- Created by: Carmen Albano; Joe Kicak;
- Country of origin: Canada
- Original language: English

Production
- Production companies: Loco Motion Pictures; Broken Compass Films; Blue Ant International;

Original release
- Network: CBC Gem; CBC Kids;
- Release: May 3, 2019 – March 11, 2022

= Detention Adventure =

Canadian children's web series

Detention Adventure is a Canadian children's web series, which premiered on May 3, 2019 on CBC Gem. Created by Carmen Albano and Joe Kicak, and produced by Lauren Corber of LoCo Motion Pictures and Broken Compass Films, the series centres on a group of children who stage elaborate pranks every day at school in the hopes of getting detention, so that they can investigate an unconfirmed rumour that the detention room has a secret trapdoor leading to the laboratory of Alexander Graham Bell.

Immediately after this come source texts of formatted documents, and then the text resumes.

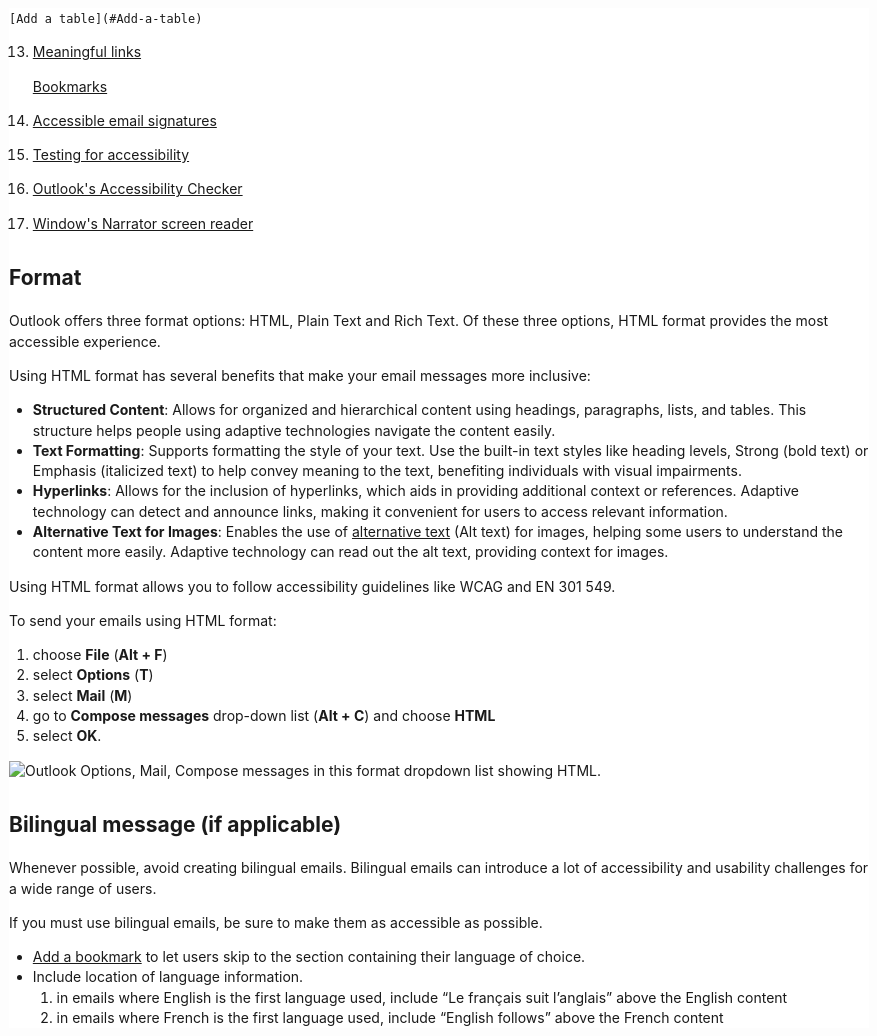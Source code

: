     [Add a table](#Add-a-table)

13. [Meaningful links](#Meaningful-links)

    [Bookmarks](#Bookmarks)

14. [Accessible email signatures](#Accessible-email-signatures)
15. [Testing for accessibility](#Testing-for-accessibility)
16. [Outlook's Accessibility Checker](#Outlooks-Accessibility-Checker)
17. [Window's Narrator screen reader](#Windowss-Narrator-screen-reader)

## Format

Outlook offers three format options: HTML, Plain Text and Rich Text. Of these three options,
HTML format provides the most accessible experience.

Using HTML format has several benefits that make your email messages more inclusive:

- **Structured Content**: Allows for organized and hierarchical content using headings,
  paragraphs, lists, and tables. This structure helps people using adaptive technologies navigate
  the content easily.
- **Text Formatting**: Supports formatting the style of your text. Use the built-in text styles
  like heading levels, Strong (bold text) or Emphasis (italicized text) to help convey meaning to the
  text, benefiting individuals with visual impairments.
- **Hyperlinks**: Allows for the inclusion of hyperlinks, which aids in providing additional
  context or references. Adaptive technology can detect and announce links, making it convenient
  for users to access relevant information.
- **Alternative Text for Images**: Enables the use of [alternative text](#Alt-text) (Alt text) for images,
  helping some users to understand the content more easily. Adaptive technology can read out
  the alt text, providing context for images.

Using HTML format allows you to follow accessibility guidelines like WCAG and EN 301 549.

To send your emails using HTML format:

1. choose **File** (**Alt + F**)
2. select **Options** (**T**)
3. select **Mail** (**M**)
4. go to **Compose messages** drop-down list (**Alt + C**) and choose **HTML**
5. select **OK**.

![Outlook Options, Mail, Compose messages in this format dropdown list showing
HTML.](https://github.com/RosalieYelle/introduction-to-github/assets/78310125/b0898c6a-bbfc-4dc5-8215-c816984999dd)

## Bilingual message (if applicable)

Whenever possible, avoid creating bilingual emails. Bilingual emails can introduce a lot of
accessibility and usability challenges for a wide range of users.

If you must use bilingual emails, be sure to make them as accessible as possible.

- [Add a bookmark](#Bookmarks) to let users skip to the section containing their language of
  choice.
- Include location of language information.
  1. in emails where English is the first language used, include “Le français suit l’anglais” above the English content
  2. in emails where French is the first language used, include “English follows” above the French content

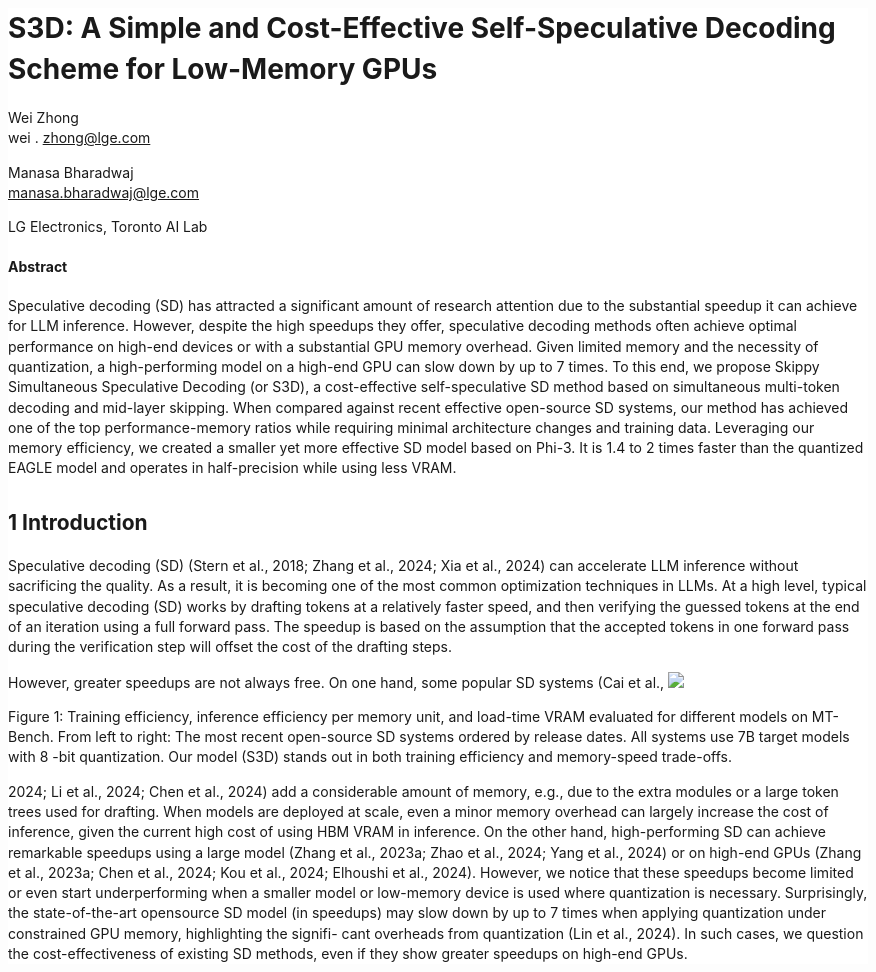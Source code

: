 # S3D: A Simple and Cost-Effective Self-Speculative Decoding Scheme for Low-Memory GPUs 

Wei Zhong<br>wei . zhong@lge.com

Manasa Bharadwaj<br>manasa.bharadwaj@lge.com

LG Electronics, Toronto AI Lab


#### Abstract

Speculative decoding (SD) has attracted a significant amount of research attention due to the substantial speedup it can achieve for LLM inference. However, despite the high speedups they offer, speculative decoding methods often achieve optimal performance on high-end devices or with a substantial GPU memory overhead. Given limited memory and the necessity of quantization, a high-performing model on a high-end GPU can slow down by up to 7 times. To this end, we propose Skippy Simultaneous Speculative Decoding (or S3D), a cost-effective self-speculative SD method based on simultaneous multi-token decoding and mid-layer skipping. When compared against recent effective open-source SD systems, our method has achieved one of the top performance-memory ratios while requiring minimal architecture changes and training data. Leveraging our memory efficiency, we created a smaller yet more effective SD model based on Phi-3. It is 1.4 to 2 times faster than the quantized EAGLE model and operates in half-precision while using less VRAM.


## 1 Introduction

Speculative decoding (SD) (Stern et al., 2018; Zhang et al., 2024; Xia et al., 2024) can accelerate LLM inference without sacrificing the quality. As a result, it is becoming one of the most common optimization techniques in LLMs. At a high level, typical speculative decoding (SD) works by drafting tokens at a relatively faster speed, and then verifying the guessed tokens at the end of an iteration using a full forward pass. The speedup is based on the assumption that the accepted tokens in one forward pass during the verification step will offset the cost of the drafting steps.

However, greater speedups are not always free. On one hand, some popular SD systems (Cai et al.,
![](https://cdn.mathpix.com/cropped/2024_06_04_d26bf3b0c67ef08b2180g-01.jpg?height=612&width=734&top_left_y=770&top_left_x=1069)

Figure 1: Training efficiency, inference efficiency per memory unit, and load-time VRAM evaluated for different models on MT-Bench. From left to right: The most recent open-source SD systems ordered by release dates. All systems use 7B target models with 8 -bit quantization. Our model (S3D) stands out in both training efficiency and memory-speed trade-offs.

2024; Li et al., 2024; Chen et al., 2024) add a considerable amount of memory, e.g., due to the extra modules or a large token trees used for drafting. When models are deployed at scale, even a minor memory overhead can largely increase the cost of inference, given the current high cost of using HBM VRAM in inference. On the other hand, high-performing SD can achieve remarkable speedups using a large model (Zhang et al., 2023a; Zhao et al., 2024; Yang et al., 2024) or on high-end GPUs (Zhang et al., 2023a; Chen et al., 2024; Kou et al., 2024; Elhoushi et al., 2024). However, we notice that these speedups become limited or even start underperforming when a smaller model or low-memory device is used where quantization is necessary. Surprisingly, the state-of-the-art opensource SD model (in speedups) may slow down by up to 7 times when applying quantization under constrained GPU memory, highlighting the signifi-
cant overheads from quantization (Lin et al., 2024). In such cases, we question the cost-effectiveness of existing SD methods, even if they show greater speedups on high-end GPUs.
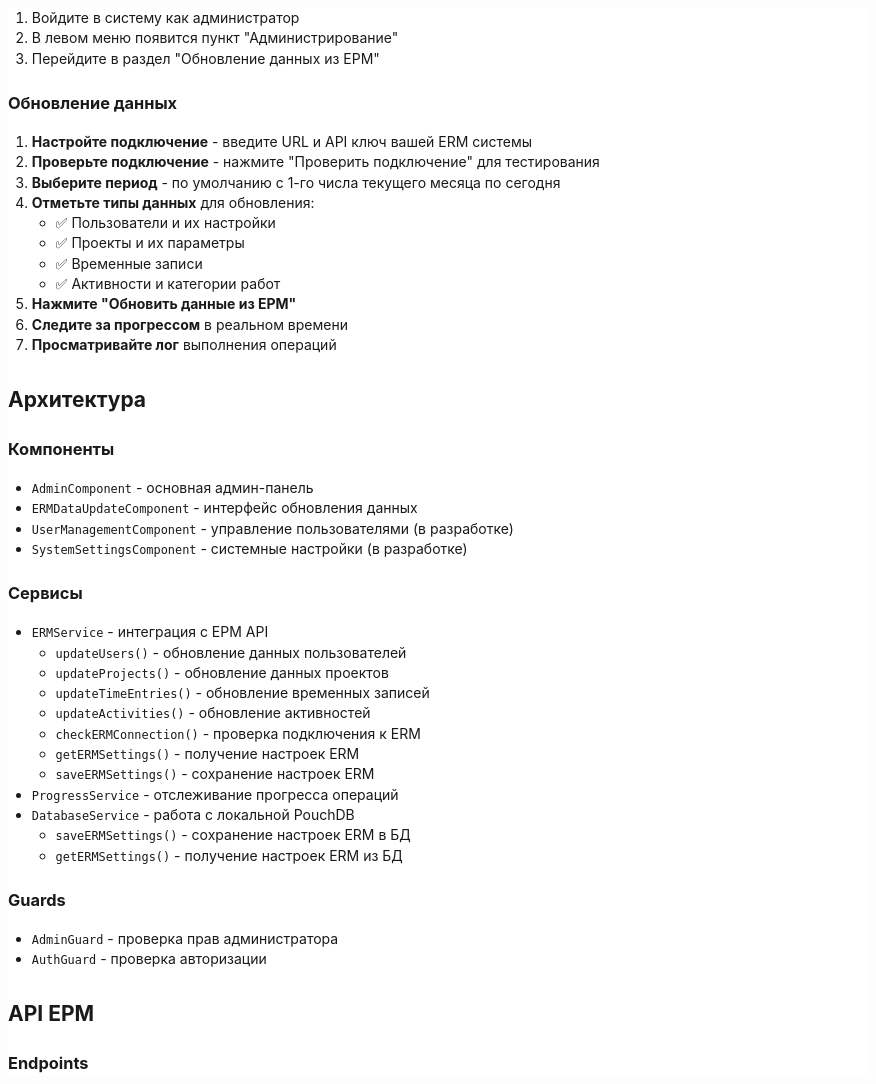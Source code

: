 1. Войдите в систему как администратор
2. В левом меню появится пункт "Администрирование"
3. Перейдите в раздел "Обновление данных из ЕРМ"

### Обновление данных

1. **Настройте подключение** - введите URL и API ключ вашей ERM системы
2. **Проверьте подключение** - нажмите "Проверить подключение" для тестирования
3. **Выберите период** - по умолчанию с 1-го числа текущего месяца по сегодня
4. **Отметьте типы данных** для обновления:
   - ✅ Пользователи и их настройки
   - ✅ Проекты и их параметры
   - ✅ Временные записи
   - ✅ Активности и категории работ
5. **Нажмите "Обновить данные из ЕРМ"**
6. **Следите за прогрессом** в реальном времени
7. **Просматривайте лог** выполнения операций

## Архитектура

### Компоненты

- `AdminComponent` - основная админ-панель
- `ERMDataUpdateComponent` - интерфейс обновления данных
- `UserManagementComponent` - управление пользователями (в разработке)
- `SystemSettingsComponent` - системные настройки (в разработке)

### Сервисы

- `ERMService` - интеграция с ЕРМ API
  - `updateUsers()` - обновление данных пользователей
  - `updateProjects()` - обновление данных проектов
  - `updateTimeEntries()` - обновление временных записей
  - `updateActivities()` - обновление активностей
  - `checkERMConnection()` - проверка подключения к ERM
  - `getERMSettings()` - получение настроек ERM
  - `saveERMSettings()` - сохранение настроек ERM
- `ProgressService` - отслеживание прогресса операций
- `DatabaseService` - работа с локальной PouchDB
  - `saveERMSettings()` - сохранение настроек ERM в БД
  - `getERMSettings()` - получение настроек ERM из БД

### Guards

- `AdminGuard` - проверка прав администратора
- `AuthGuard` - проверка авторизации

## API ЕРМ

### Endpoints
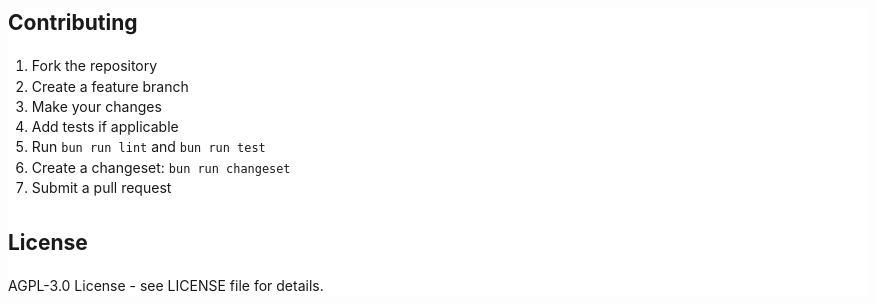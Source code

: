 ## Contributing

1. Fork the repository
2. Create a feature branch
3. Make your changes
4. Add tests if applicable
5. Run `bun run lint` and `bun run test`
6. Create a changeset: `bun run changeset`
7. Submit a pull request

## License

AGPL-3.0 License - see LICENSE file for details.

The series stars Jack Fulton, Alina Prijono, Tomaso Sanelli, Simone Miller and Lilly Bartlam, as well as Andrew Moodie, Benjamin Ayres, Stacey McGunnigle, Sarah McVie, Dan Beirne, Mika Collins, Mike Lobel, Julian Richings, Rodrigo Fernandez-Stoll and Jamie Spilchuk in supporting roles.

In 2020, the series was picked up for distribution in the United States on HBO Max. The series was removed from HBO Max in 2022.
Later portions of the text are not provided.